Although testing of suspected COVID-19 cases in the United States is limited to people with recent travel to China, and/or contacts of confirmed cases, that is about to change as today the CDC's Nancy Messonnier announced plans to phase in novel coronavirus testing alongside influenza surveillance in 5 locations; San Francisco, Seattle, New York, Los Angeles and Chicago.
While it is expected that - at least right now - there are very few (if ewany) undetected COVID-19 cases in the United States, that could quickly change. And by targeting some of the largest U.S. cities, and regions with a lot of travelers from Asia, this approach might give us early warning if that status changes.Regional labs will subject respiratory samples from these 5 cities that test negative for influenza to additional testing, looking for this emerging coronavirus.

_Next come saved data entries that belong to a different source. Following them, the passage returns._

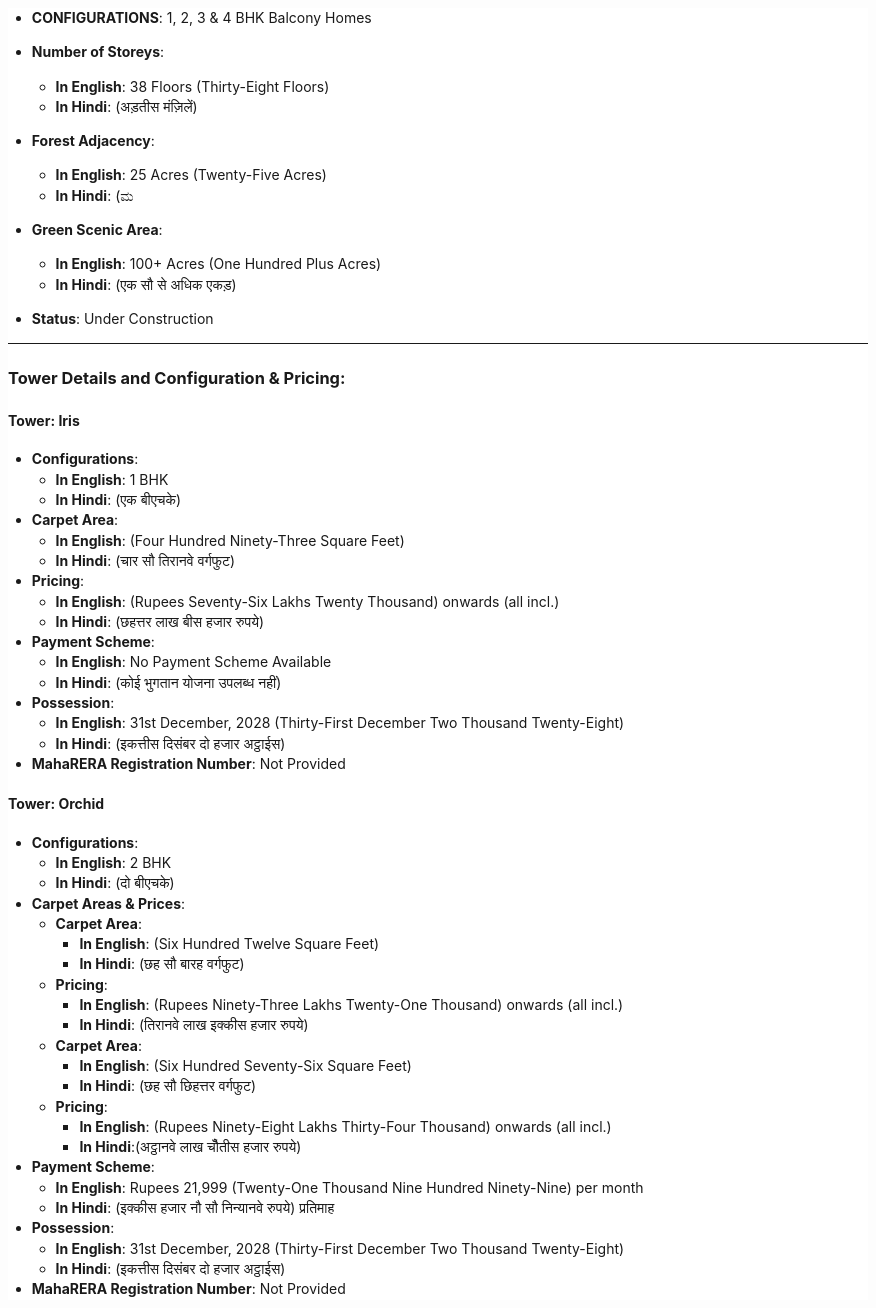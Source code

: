 - **CONFIGURATIONS**: 1, 2, 3 & 4 BHK Balcony Homes  
- **Number of Storeys**:  
  - **In English**: 38 Floors (Thirty-Eight Floors)  
  - **In Hindi**: (अड़तीस मंज़िलें)  
- **Forest Adjacency**:  
  - **In English**: 25 Acres (Twenty-Five Acres)  
  - **In Hindi**: (ಮ

- **Green Scenic Area**:  
  - **In English**: 100+ Acres (One Hundred Plus Acres)  
  - **In Hindi**: (एक सौ से अधिक एकड़)  
- **Status**: Under Construction  

---

### Tower Details and Configuration & Pricing:

#### Tower: Iris
- **Configurations**:  
  - **In English**: 1 BHK  
  - **In Hindi**: (एक बीएचके)  
- **Carpet Area**:  
  - **In English**: (Four Hundred Ninety-Three Square Feet)  
  - **In Hindi**: (चार सौ तिरानवे वर्गफुट)  
- **Pricing**:  
  - **In English**: (Rupees Seventy-Six Lakhs Twenty Thousand) onwards (all incl.)  
  - **In Hindi**: (छहत्तर लाख बीस हजार रुपये)  
- **Payment Scheme**:  
  - **In English**: No Payment Scheme Available  
  - **In Hindi**: (कोई भुगतान योजना उपलब्ध नहीं)  
- **Possession**:  
  - **In English**: 31st December, 2028 (Thirty-First December Two Thousand Twenty-Eight)  
  - **In Hindi**: (इकत्तीस दिसंबर दो हजार अट्ठाईस)  
- **MahaRERA Registration Number**: Not Provided  

#### Tower: Orchid
- **Configurations**:  
  - **In English**: 2 BHK  
  - **In Hindi**: (दो बीएचके)  
- **Carpet Areas & Prices**:  
  - **Carpet Area**:  
    - **In English**: (Six Hundred Twelve Square Feet)  
    - **In Hindi**: (छह सौ बारह वर्गफुट)  
  - **Pricing**:  
    - **In English**: (Rupees Ninety-Three Lakhs Twenty-One Thousand) onwards (all incl.)  
    - **In Hindi**: (तिरानवे लाख इक्कीस हजार रुपये)  
  - **Carpet Area**:  
    - **In English**: (Six Hundred Seventy-Six Square Feet)  
    - **In Hindi**: (छह सौ छिहत्तर वर्गफुट)  
  - **Pricing**:  
    - **In English**: (Rupees Ninety-Eight Lakhs Thirty-Four Thousand) onwards (all incl.)  
    - **In Hindi**:(अट्ठानवे लाख चौँतीस हजार रुपये)  
- **Payment Scheme**:  
  - **In English**: Rupees 21,999 (Twenty-One Thousand Nine Hundred Ninety-Nine) per month  
  - **In Hindi**: (इक्कीस हजार नौ सौ निन्यानवे रुपये) प्रतिमाह  
- **Possession**:  
  - **In English**: 31st December, 2028 (Thirty-First December Two Thousand Twenty-Eight)  
  - **In Hindi**: (इकत्तीस दिसंबर दो हजार अट्ठाईस)  
- **MahaRERA Registration Number**: Not Provided  
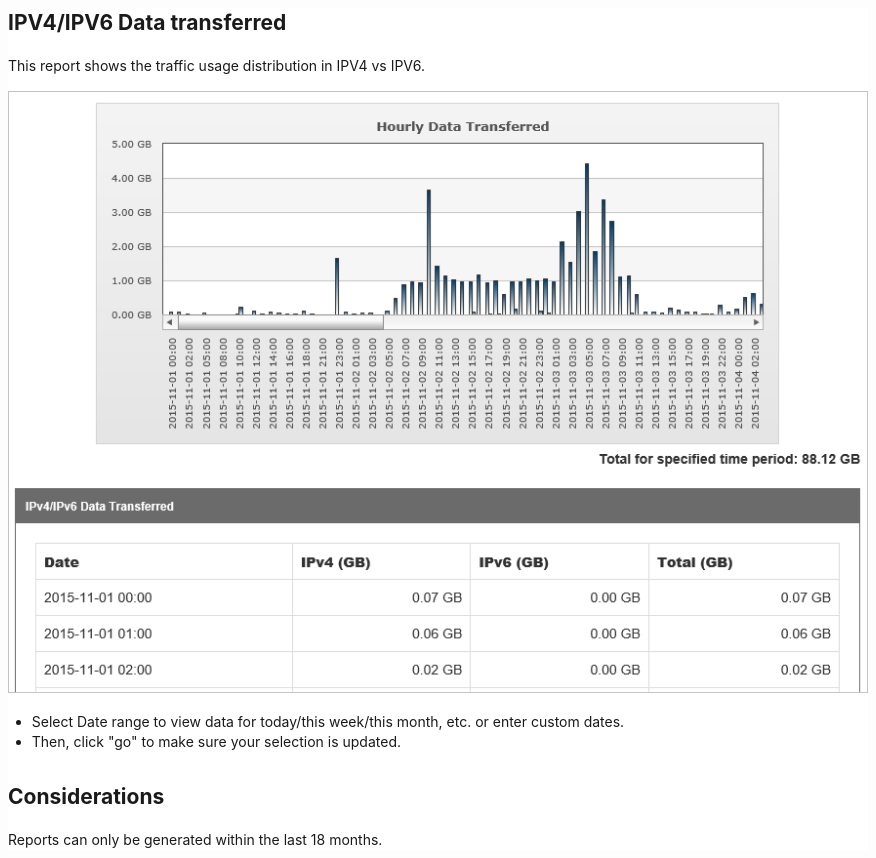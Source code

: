 ## IPV4/IPV6 Data transferred
This report shows the traffic usage distribution in IPV4 vs IPV6.

![IPV4/IPV6 Data transferred](./media/cdn-reports/cdn-ipv4-ipv6.png)

* Select Date range to view data for today/this week/this month, etc. or enter custom dates.
* Then, click "go" to make sure your selection is updated.

## Considerations
Reports can only be generated within the last 18 months.

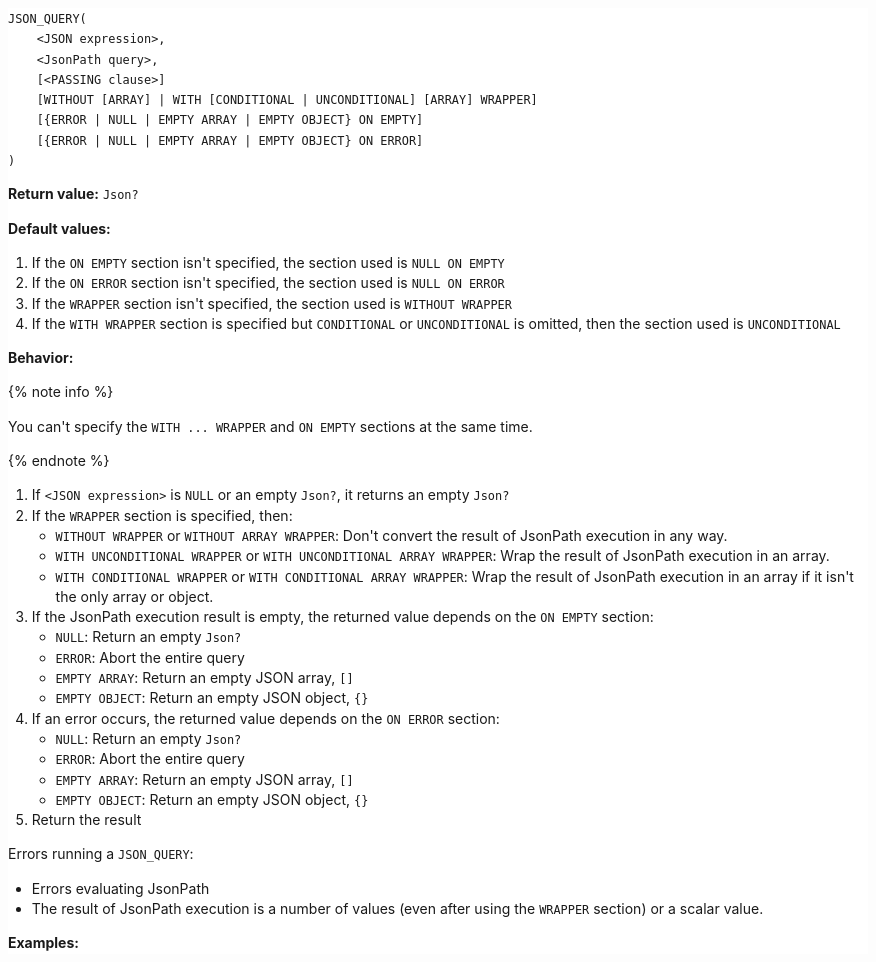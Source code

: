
 ```yql
JSON_QUERY(
    <JSON expression>,
    <JsonPath query>,
    [<PASSING clause>]
    [WITHOUT [ARRAY] | WITH [CONDITIONAL | UNCONDITIONAL] [ARRAY] WRAPPER]
    [{ERROR | NULL | EMPTY ARRAY | EMPTY OBJECT} ON EMPTY]
    [{ERROR | NULL | EMPTY ARRAY | EMPTY OBJECT} ON ERROR]
)
```

**Return value:** `Json?`

**Default values:**

1. If the `ON EMPTY` section isn't specified, the section used  is `NULL ON EMPTY`
2. If the `ON ERROR` section isn't specified, the section used is `NULL ON ERROR`
3. If the `WRAPPER` section isn't specified, the section used  is `WITHOUT WRAPPER`
4. If the `WITH WRAPPER` section is specified but `CONDITIONAL` or `UNCONDITIONAL` is omitted, then the section used  is `UNCONDITIONAL`

**Behavior:**

{% note info %}

You can't specify the `WITH ... WRAPPER` and `ON EMPTY` sections at the same time.

{% endnote %}

1. If `<JSON expression>` is `NULL` or an empty `Json?`, it returns an empty `Json?`
2. If the `WRAPPER` section is specified, then:
    - `WITHOUT WRAPPER` or `WITHOUT ARRAY WRAPPER`: Don't convert the result of JsonPath execution in any way.
    - `WITH UNCONDITIONAL WRAPPER` or `WITH UNCONDITIONAL ARRAY WRAPPER`: Wrap the result of JsonPath execution in an array.
    - `WITH CONDITIONAL WRAPPER` or `WITH CONDITIONAL ARRAY WRAPPER`: Wrap the result of JsonPath execution in an array if it isn't the only array or object.
3. If the JsonPath execution result is empty, the returned value depends on the `ON EMPTY` section:
    - `NULL`: Return an empty `Json?`
    - `ERROR`: Abort the entire query
    - `EMPTY ARRAY`: Return an empty JSON array, `[]`
    - `EMPTY OBJECT`: Return an empty JSON object, `{}`
4. If an error occurs, the returned value depends on the `ON ERROR` section:
    - `NULL`: Return an empty `Json?`
    - `ERROR`: Abort the entire query
    - `EMPTY ARRAY`: Return an empty JSON array, `[]`
    - `EMPTY OBJECT`: Return an empty JSON object, `{}`
5. Return the result

Errors running a `JSON_QUERY`:

- Errors evaluating JsonPath
- The result of JsonPath execution is a number of values (even after using the `WRAPPER` section) or a scalar value.

**Examples:**
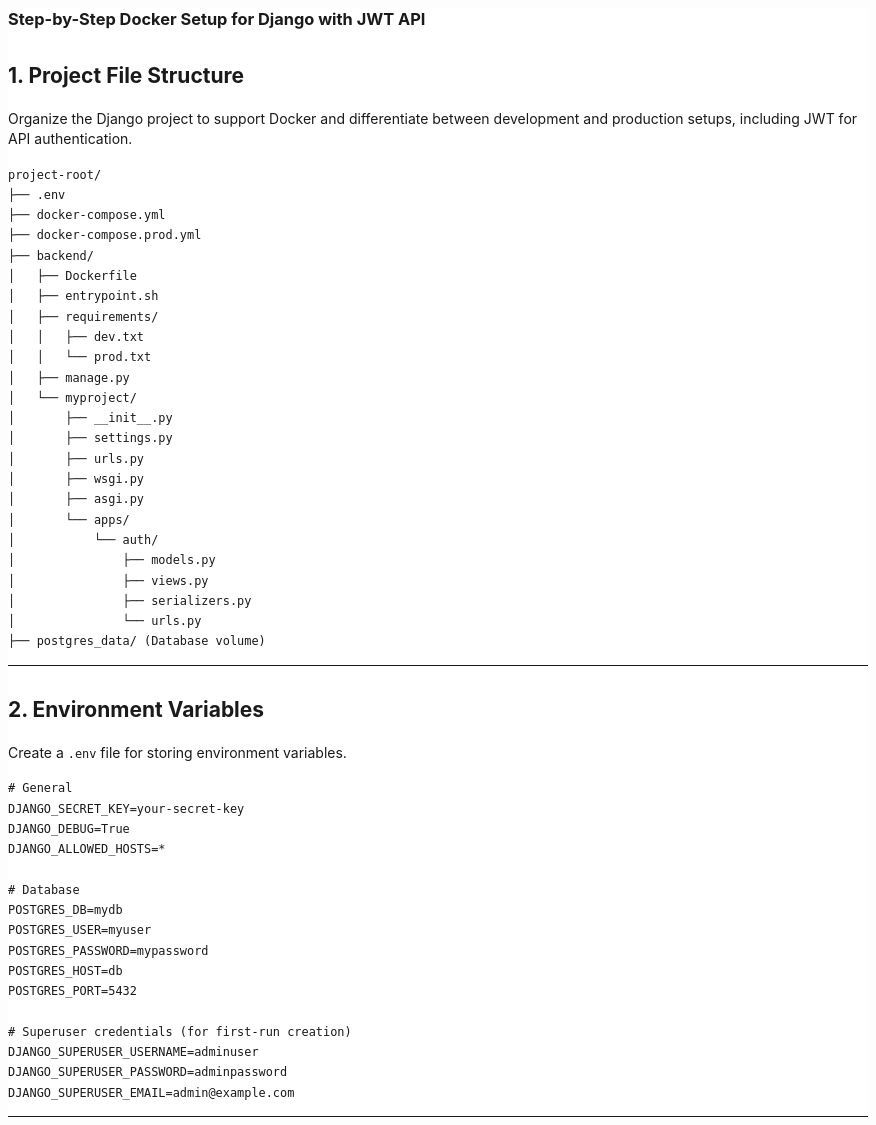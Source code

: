 ### Step-by-Step Docker Setup for Django with JWT API

## **1. Project File Structure**
Organize the Django project to support Docker and differentiate between development and production setups, including JWT for API authentication.

```
project-root/
├── .env
├── docker-compose.yml
├── docker-compose.prod.yml
├── backend/
│   ├── Dockerfile
│   ├── entrypoint.sh
│   ├── requirements/
│   │   ├── dev.txt
│   │   └── prod.txt
│   ├── manage.py
│   └── myproject/
│       ├── __init__.py
│       ├── settings.py
│       ├── urls.py
│       ├── wsgi.py
│       ├── asgi.py
│       └── apps/
│           └── auth/
│               ├── models.py
│               ├── views.py
│               ├── serializers.py
│               └── urls.py
├── postgres_data/ (Database volume)
```

---

## **2. Environment Variables**

Create a `.env` file for storing environment variables.

```env
# General
DJANGO_SECRET_KEY=your-secret-key
DJANGO_DEBUG=True
DJANGO_ALLOWED_HOSTS=*

# Database
POSTGRES_DB=mydb
POSTGRES_USER=myuser
POSTGRES_PASSWORD=mypassword
POSTGRES_HOST=db
POSTGRES_PORT=5432

# Superuser credentials (for first-run creation)
DJANGO_SUPERUSER_USERNAME=adminuser
DJANGO_SUPERUSER_PASSWORD=adminpassword
DJANGO_SUPERUSER_EMAIL=admin@example.com
```

---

Even during the height of the 2009 H1N1 pandemic, roughly 70% of the respiratory samples sent to the CDC for analysis were not positive for the influenza virus (see ILI’s Aren’t Always The Flu). There's a wide array of adenoviruses, rhinoviruses, coronaviruses and other non-influenza viruses that cause the majority of respiratory illnesses each year.
|Graph based On CDC Flu Data early October 2009|
For now, and for at least the next few weeks, seasonal influenza is the real respiratory illness threat to Americans. And according to today's FluView Epi Week 6 report, seasonal H1N1 activity continues to rise as - once again - we are seeing a double-peaked flu season.
As always, it isn't too late to get a flu shot, since there could be a couple of more months of flu still ahead.
Now is also the time to rigorously practice good flu hygiene. Stay home if you are sick, avoid crowds, wash your hands frequently, and cover your coughs and sneezes.If you do get sick, call your doctor. Early treatment with antivirals can shorten your illness, and for some patients, can be life saving.